DATA PROVIDED below:

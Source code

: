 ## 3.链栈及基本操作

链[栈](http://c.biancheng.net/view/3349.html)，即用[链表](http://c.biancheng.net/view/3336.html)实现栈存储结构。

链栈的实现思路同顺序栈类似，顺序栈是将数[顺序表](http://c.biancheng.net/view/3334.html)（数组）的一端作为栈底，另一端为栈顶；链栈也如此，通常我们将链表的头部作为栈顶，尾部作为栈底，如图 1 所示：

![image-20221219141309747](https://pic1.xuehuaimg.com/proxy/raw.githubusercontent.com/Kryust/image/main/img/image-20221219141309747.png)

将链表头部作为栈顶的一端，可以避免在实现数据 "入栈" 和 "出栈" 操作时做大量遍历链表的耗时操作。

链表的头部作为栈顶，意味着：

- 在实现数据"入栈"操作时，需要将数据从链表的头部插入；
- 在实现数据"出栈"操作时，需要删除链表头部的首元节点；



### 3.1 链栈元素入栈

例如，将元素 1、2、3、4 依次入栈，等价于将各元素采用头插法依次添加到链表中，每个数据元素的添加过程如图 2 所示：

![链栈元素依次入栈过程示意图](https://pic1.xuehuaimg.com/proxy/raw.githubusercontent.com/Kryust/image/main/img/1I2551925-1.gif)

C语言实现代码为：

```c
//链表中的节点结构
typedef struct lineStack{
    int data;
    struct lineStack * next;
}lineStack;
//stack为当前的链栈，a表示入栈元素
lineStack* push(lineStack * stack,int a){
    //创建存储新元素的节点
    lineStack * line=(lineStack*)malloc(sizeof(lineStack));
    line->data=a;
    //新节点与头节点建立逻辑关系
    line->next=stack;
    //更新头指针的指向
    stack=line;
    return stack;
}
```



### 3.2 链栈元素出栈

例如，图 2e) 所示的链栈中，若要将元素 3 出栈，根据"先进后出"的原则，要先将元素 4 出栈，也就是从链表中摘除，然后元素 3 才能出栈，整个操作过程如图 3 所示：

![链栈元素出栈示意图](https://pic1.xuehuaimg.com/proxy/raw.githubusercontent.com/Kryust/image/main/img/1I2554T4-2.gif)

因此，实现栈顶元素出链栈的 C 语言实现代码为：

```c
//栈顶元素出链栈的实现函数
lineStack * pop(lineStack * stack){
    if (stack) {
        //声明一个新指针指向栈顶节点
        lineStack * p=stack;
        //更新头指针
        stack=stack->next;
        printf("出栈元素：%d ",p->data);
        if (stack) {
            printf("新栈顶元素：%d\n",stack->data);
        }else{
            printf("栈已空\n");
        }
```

End of DATA PROVIDED.

Search the records for the string "https" and, wherever a line contains it, please copy that line.

![image-20221219141309747](https://pic1.xuehuaimg.com/proxy/raw.githubusercontent.com/Kryust/image/main/img/image-20221219141309747.png)
![链栈元素依次入栈过程示意图](https://pic1.xuehuaimg.com/proxy/raw.githubusercontent.com/Kryust/image/main/img/1I2551925-1.gif)
![链栈元素出栈示意图](https://pic1.xuehuaimg.com/proxy/raw.githubusercontent.com/Kryust/image/main/img/1I2554T4-2.gif)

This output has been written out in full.